Repeat the records below exactly, leaving out every picture.

_DATA FOR THIS TASK:_
----

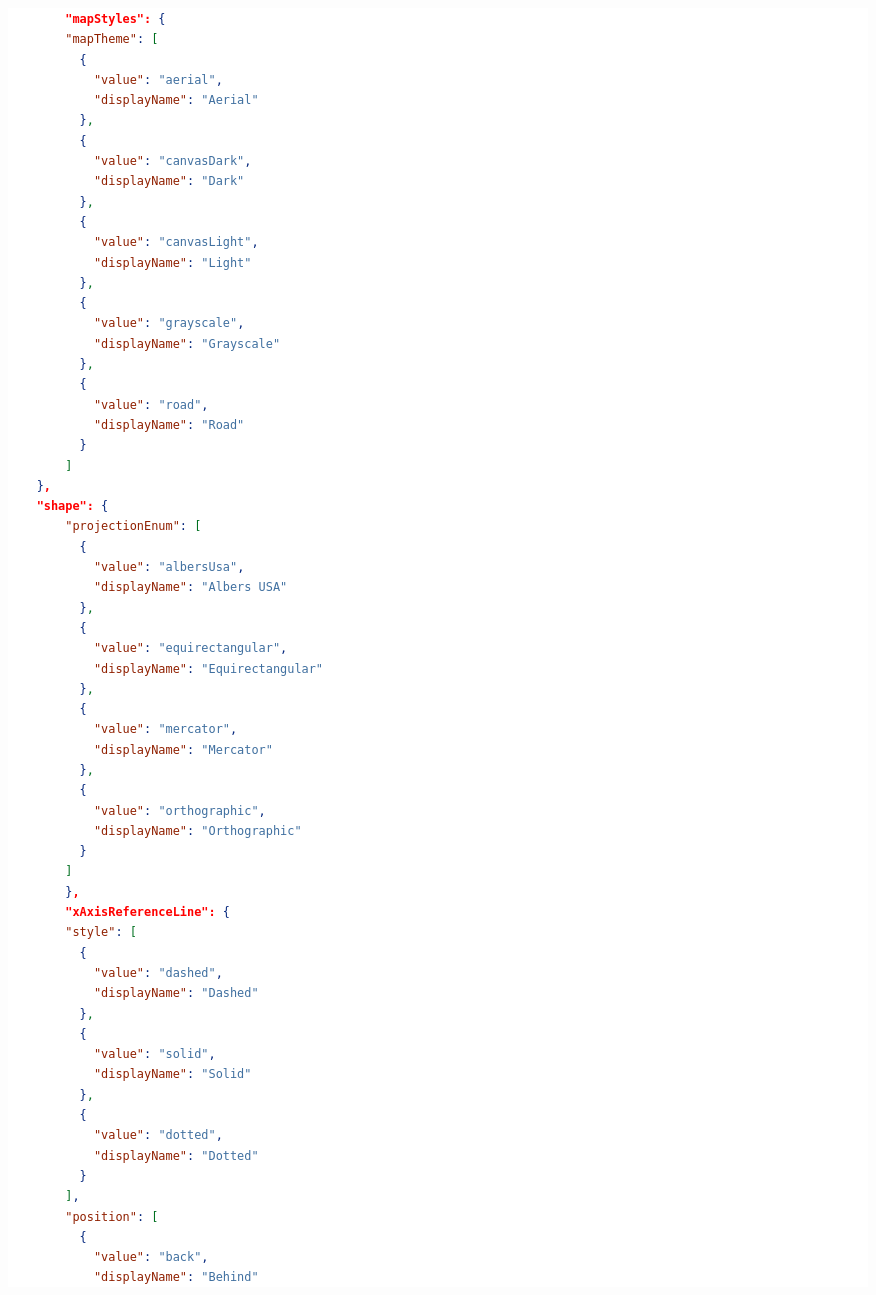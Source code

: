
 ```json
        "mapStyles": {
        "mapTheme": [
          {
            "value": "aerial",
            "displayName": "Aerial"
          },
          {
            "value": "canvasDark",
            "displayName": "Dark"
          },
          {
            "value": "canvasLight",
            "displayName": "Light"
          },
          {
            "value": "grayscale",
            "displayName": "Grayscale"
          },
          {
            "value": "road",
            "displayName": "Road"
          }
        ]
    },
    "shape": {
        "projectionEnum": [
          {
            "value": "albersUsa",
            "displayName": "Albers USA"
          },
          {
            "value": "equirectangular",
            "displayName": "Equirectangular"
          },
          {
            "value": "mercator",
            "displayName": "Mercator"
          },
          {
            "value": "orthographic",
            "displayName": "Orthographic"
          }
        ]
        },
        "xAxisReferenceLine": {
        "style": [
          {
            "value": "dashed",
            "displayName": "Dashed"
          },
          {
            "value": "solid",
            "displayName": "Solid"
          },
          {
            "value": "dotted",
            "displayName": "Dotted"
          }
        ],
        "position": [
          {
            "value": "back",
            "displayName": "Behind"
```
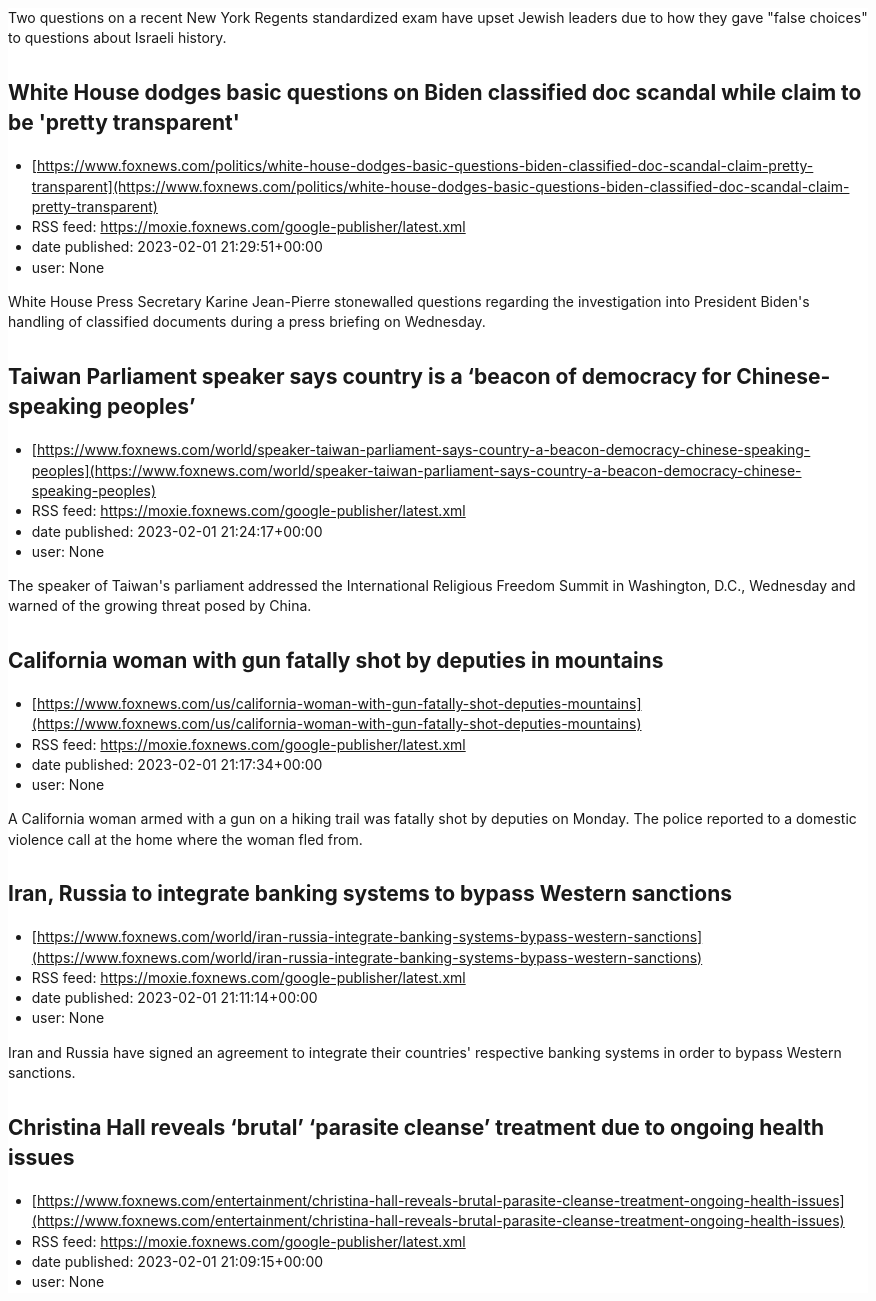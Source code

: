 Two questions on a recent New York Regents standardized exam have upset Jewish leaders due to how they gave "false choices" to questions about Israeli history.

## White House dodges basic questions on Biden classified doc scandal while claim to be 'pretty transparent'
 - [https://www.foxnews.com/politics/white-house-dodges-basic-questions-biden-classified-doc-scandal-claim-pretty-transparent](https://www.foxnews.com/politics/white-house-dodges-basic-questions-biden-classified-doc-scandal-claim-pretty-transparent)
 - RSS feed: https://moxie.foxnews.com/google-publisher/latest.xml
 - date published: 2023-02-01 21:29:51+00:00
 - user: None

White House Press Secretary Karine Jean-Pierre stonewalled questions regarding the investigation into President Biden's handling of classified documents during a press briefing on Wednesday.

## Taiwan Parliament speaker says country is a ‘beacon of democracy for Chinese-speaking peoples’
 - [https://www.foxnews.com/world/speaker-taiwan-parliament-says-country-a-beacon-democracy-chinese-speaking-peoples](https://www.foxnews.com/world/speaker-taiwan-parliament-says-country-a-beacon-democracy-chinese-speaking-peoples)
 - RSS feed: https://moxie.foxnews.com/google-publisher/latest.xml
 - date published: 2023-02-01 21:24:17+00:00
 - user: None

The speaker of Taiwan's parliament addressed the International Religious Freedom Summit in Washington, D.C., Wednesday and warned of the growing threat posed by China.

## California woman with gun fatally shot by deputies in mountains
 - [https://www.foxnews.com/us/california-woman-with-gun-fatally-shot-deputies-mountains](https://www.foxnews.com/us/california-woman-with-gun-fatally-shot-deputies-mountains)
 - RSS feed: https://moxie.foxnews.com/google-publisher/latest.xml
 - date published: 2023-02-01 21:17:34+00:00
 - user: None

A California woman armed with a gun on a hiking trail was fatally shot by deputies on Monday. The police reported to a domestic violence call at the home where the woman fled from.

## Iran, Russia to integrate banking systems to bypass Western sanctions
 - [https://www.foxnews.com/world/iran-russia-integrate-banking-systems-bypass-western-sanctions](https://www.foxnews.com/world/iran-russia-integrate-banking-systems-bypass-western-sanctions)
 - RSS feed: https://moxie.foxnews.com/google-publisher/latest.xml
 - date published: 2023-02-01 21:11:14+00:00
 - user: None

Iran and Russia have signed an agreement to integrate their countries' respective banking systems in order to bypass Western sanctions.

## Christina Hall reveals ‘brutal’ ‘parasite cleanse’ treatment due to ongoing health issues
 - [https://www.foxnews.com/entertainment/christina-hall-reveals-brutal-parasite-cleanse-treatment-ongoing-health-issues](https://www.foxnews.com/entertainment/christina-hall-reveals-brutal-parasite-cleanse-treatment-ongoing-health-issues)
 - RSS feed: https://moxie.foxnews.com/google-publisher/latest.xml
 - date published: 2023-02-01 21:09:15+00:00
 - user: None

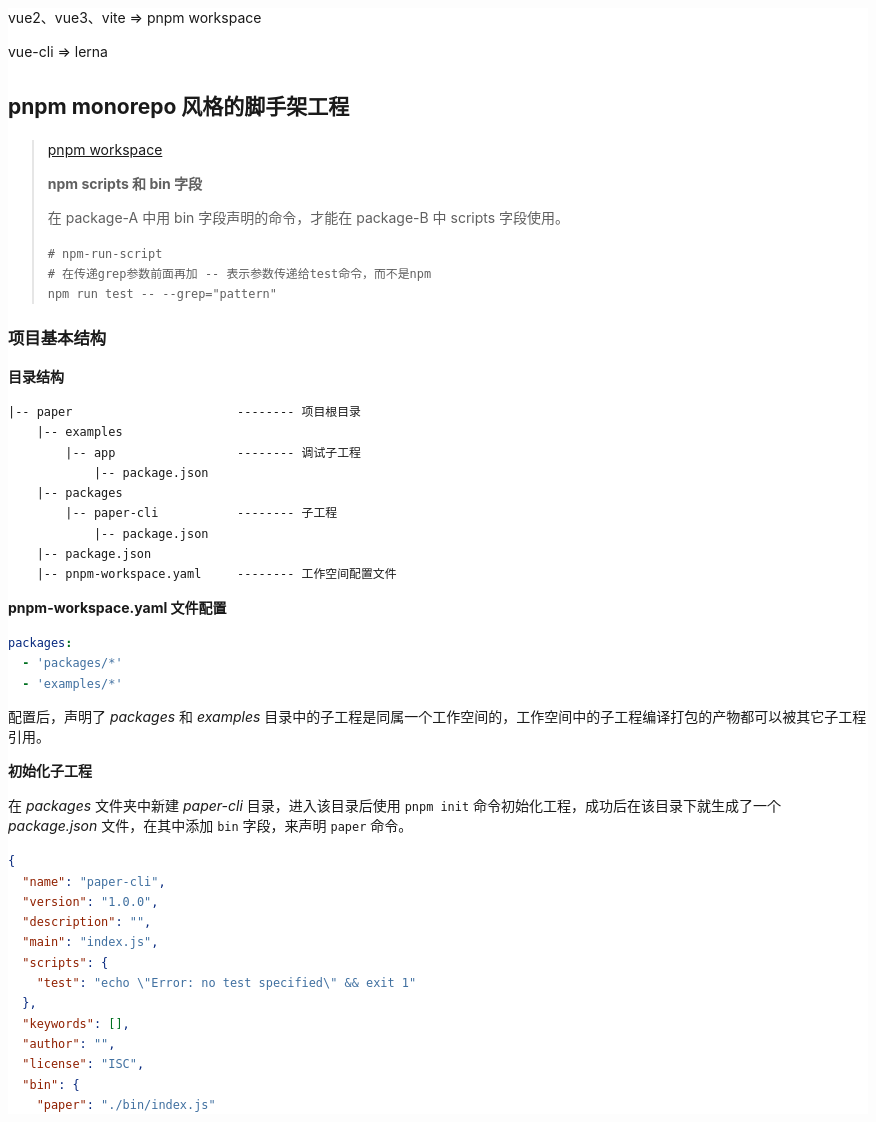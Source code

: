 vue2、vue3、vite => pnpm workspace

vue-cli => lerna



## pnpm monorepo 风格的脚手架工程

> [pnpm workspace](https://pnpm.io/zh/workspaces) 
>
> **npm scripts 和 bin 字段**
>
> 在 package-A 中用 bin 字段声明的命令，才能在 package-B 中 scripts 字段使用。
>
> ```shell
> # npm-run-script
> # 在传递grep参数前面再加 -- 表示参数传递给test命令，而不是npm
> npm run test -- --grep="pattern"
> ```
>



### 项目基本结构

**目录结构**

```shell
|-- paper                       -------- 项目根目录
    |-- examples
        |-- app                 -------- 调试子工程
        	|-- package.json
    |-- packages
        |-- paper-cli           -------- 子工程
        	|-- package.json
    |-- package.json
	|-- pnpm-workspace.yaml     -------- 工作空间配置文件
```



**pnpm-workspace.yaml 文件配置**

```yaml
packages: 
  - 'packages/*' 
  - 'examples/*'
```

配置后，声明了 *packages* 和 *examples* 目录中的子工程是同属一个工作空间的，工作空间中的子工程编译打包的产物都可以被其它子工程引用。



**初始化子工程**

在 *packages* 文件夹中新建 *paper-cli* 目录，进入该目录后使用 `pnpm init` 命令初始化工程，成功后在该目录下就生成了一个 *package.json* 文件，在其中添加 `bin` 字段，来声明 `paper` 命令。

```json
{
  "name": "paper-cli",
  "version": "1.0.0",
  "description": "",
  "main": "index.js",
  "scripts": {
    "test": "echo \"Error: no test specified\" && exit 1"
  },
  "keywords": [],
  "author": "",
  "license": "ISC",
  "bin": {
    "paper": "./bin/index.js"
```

----

_OUTPUT:_
Source code

:
 ```json
        "mapStyles": {
        "mapTheme": [
          {
            "value": "aerial",
            "displayName": "Aerial"
          },
          {
            "value": "canvasDark",
            "displayName": "Dark"
          },
          {
            "value": "canvasLight",
            "displayName": "Light"
          },
          {
            "value": "grayscale",
            "displayName": "Grayscale"
          },
          {
            "value": "road",
            "displayName": "Road"
          }
        ]
    },
    "shape": {
        "projectionEnum": [
          {
            "value": "albersUsa",
            "displayName": "Albers USA"
          },
          {
            "value": "equirectangular",
            "displayName": "Equirectangular"
          },
          {
            "value": "mercator",
            "displayName": "Mercator"
          },
          {
            "value": "orthographic",
            "displayName": "Orthographic"
          }
        ]
        },
        "xAxisReferenceLine": {
        "style": [
          {
            "value": "dashed",
            "displayName": "Dashed"
          },
          {
            "value": "solid",
            "displayName": "Solid"
          },
          {
            "value": "dotted",
            "displayName": "Dotted"
          }
        ],
        "position": [
          {
            "value": "back",
            "displayName": "Behind"
```
Source code

: Two questions on a recent New York Regents standardized exam have upset Jewish leaders due to how they gave "false choices" to questions about Israeli history.

## White House dodges basic questions on Biden classified doc scandal while claim to be 'pretty transparent'
 - [https://www.foxnews.com/politics/white-house-dodges-basic-questions-biden-classified-doc-scandal-claim-pretty-transparent](https://www.foxnews.com/politics/white-house-dodges-basic-questions-biden-classified-doc-scandal-claim-pretty-transparent)
 - RSS feed: https://moxie.foxnews.com/google-publisher/latest.xml
 - date published: 2023-02-01 21:29:51+00:00
 - user: None

White House Press Secretary Karine Jean-Pierre stonewalled questions regarding the investigation into President Biden's handling of classified documents during a press briefing on Wednesday.

## Taiwan Parliament speaker says country is a ‘beacon of democracy for Chinese-speaking peoples’
 - [https://www.foxnews.com/world/speaker-taiwan-parliament-says-country-a-beacon-democracy-chinese-speaking-peoples](https://www.foxnews.com/world/speaker-taiwan-parliament-says-country-a-beacon-democracy-chinese-speaking-peoples)
 - RSS feed: https://moxie.foxnews.com/google-publisher/latest.xml
 - date published: 2023-02-01 21:24:17+00:00
 - user: None

The speaker of Taiwan's parliament addressed the International Religious Freedom Summit in Washington, D.C., Wednesday and warned of the growing threat posed by China.

## California woman with gun fatally shot by deputies in mountains
 - [https://www.foxnews.com/us/california-woman-with-gun-fatally-shot-deputies-mountains](https://www.foxnews.com/us/california-woman-with-gun-fatally-shot-deputies-mountains)
 - RSS feed: https://moxie.foxnews.com/google-publisher/latest.xml
 - date published: 2023-02-01 21:17:34+00:00
 - user: None

A California woman armed with a gun on a hiking trail was fatally shot by deputies on Monday. The police reported to a domestic violence call at the home where the woman fled from.

## Iran, Russia to integrate banking systems to bypass Western sanctions
 - [https://www.foxnews.com/world/iran-russia-integrate-banking-systems-bypass-western-sanctions](https://www.foxnews.com/world/iran-russia-integrate-banking-systems-bypass-western-sanctions)
 - RSS feed: https://moxie.foxnews.com/google-publisher/latest.xml
 - date published: 2023-02-01 21:11:14+00:00
 - user: None

Iran and Russia have signed an agreement to integrate their countries' respective banking systems in order to bypass Western sanctions.

## Christina Hall reveals ‘brutal’ ‘parasite cleanse’ treatment due to ongoing health issues
 - [https://www.foxnews.com/entertainment/christina-hall-reveals-brutal-parasite-cleanse-treatment-ongoing-health-issues](https://www.foxnews.com/entertainment/christina-hall-reveals-brutal-parasite-cleanse-treatment-ongoing-health-issues)
 - RSS feed: https://moxie.foxnews.com/google-publisher/latest.xml
 - date published: 2023-02-01 21:09:15+00:00
 - user: None

Source code

: vue2、vue3、vite => pnpm workspace

vue-cli => lerna



## pnpm monorepo 风格的脚手架工程

> [pnpm workspace](https://pnpm.io/zh/workspaces) 
>
> **npm scripts 和 bin 字段**
>
> 在 package-A 中用 bin 字段声明的命令，才能在 package-B 中 scripts 字段使用。
>
> ```shell
> # npm-run-script
> # 在传递grep参数前面再加 -- 表示参数传递给test命令，而不是npm
> npm run test -- --grep="pattern"
> ```
>



### 项目基本结构

**目录结构**

```shell
|-- paper                       -------- 项目根目录
    |-- examples
        |-- app                 -------- 调试子工程
        	|-- package.json
    |-- packages
        |-- paper-cli           -------- 子工程
        	|-- package.json
    |-- package.json
	|-- pnpm-workspace.yaml     -------- 工作空间配置文件
```



**pnpm-workspace.yaml 文件配置**

```yaml
packages: 
  - 'packages/*' 
  - 'examples/*'
```

配置后，声明了 *packages* 和 *examples* 目录中的子工程是同属一个工作空间的，工作空间中的子工程编译打包的产物都可以被其它子工程引用。



**初始化子工程**

在 *packages* 文件夹中新建 *paper-cli* 目录，进入该目录后使用 `pnpm init` 命令初始化工程，成功后在该目录下就生成了一个 *package.json* 文件，在其中添加 `bin` 字段，来声明 `paper` 命令。

```json
{
  "name": "paper-cli",
  "version": "1.0.0",
  "description": "",
  "main": "index.js",
  "scripts": {
    "test": "echo \"Error: no test specified\" && exit 1"
  },
  "keywords": [],
  "author": "",
  "license": "ISC",
  "bin": {
    "paper": "./bin/index.js"
```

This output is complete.